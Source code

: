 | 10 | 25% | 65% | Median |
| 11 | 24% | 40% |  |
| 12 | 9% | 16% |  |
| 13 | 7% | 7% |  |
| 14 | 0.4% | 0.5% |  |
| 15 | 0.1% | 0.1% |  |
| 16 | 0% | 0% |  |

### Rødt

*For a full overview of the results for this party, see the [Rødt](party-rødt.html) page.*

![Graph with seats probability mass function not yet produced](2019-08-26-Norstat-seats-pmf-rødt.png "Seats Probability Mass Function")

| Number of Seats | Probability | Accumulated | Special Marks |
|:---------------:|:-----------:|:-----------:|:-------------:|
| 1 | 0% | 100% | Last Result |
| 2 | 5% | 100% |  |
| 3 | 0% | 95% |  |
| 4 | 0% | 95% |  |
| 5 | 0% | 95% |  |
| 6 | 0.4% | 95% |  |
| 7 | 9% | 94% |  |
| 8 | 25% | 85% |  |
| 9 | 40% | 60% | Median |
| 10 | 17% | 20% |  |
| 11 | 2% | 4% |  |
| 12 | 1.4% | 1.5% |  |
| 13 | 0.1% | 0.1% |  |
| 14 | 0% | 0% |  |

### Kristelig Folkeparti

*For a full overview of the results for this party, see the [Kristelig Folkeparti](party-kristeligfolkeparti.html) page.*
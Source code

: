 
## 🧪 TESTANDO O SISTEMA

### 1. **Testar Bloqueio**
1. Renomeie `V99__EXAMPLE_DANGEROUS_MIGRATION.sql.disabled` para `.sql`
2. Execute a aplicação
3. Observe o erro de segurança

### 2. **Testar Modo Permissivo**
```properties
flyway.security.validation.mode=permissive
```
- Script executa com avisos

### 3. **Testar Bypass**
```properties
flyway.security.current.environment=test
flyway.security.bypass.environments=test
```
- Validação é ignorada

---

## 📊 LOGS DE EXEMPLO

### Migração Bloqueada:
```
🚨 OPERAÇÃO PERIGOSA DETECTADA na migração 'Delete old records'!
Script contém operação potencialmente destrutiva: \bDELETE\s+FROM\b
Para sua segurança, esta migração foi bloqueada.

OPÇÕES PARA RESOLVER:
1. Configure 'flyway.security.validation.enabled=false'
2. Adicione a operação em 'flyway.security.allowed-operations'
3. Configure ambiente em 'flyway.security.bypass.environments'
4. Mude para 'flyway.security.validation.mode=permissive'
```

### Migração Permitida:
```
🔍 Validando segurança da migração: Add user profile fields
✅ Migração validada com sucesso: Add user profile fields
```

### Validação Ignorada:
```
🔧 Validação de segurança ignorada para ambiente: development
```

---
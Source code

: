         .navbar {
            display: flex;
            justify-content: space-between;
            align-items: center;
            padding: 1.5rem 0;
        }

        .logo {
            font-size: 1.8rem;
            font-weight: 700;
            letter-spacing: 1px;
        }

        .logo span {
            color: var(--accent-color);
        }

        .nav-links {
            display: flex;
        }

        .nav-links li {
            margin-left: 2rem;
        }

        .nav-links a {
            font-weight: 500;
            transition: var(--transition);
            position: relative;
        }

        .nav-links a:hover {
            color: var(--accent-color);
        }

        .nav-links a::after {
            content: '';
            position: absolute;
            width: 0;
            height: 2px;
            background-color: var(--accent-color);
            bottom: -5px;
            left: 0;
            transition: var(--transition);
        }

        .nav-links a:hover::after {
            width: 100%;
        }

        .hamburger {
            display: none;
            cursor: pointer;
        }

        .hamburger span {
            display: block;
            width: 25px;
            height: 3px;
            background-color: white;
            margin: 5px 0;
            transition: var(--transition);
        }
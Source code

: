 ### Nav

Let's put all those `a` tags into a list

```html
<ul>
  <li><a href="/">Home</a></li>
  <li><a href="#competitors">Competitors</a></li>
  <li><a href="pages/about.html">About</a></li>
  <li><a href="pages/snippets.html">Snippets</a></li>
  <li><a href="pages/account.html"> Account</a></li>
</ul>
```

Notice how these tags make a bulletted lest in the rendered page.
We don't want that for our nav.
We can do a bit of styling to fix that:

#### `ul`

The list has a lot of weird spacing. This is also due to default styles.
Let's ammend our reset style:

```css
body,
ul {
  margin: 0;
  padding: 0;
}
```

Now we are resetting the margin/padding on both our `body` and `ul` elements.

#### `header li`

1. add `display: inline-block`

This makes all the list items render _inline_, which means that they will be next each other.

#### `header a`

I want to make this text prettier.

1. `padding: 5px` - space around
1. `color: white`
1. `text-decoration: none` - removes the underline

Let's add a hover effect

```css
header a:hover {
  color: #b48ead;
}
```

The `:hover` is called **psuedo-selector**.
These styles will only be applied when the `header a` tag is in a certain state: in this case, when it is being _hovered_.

....

What is expected: Please copy every line of the data that carries the string "padding".

Written response:
            padding: 1.5rem 0;
  padding: 0;
Now we are resetting the margin/padding on both our `body` and `ul` elements.
1. `padding: 5px` - space around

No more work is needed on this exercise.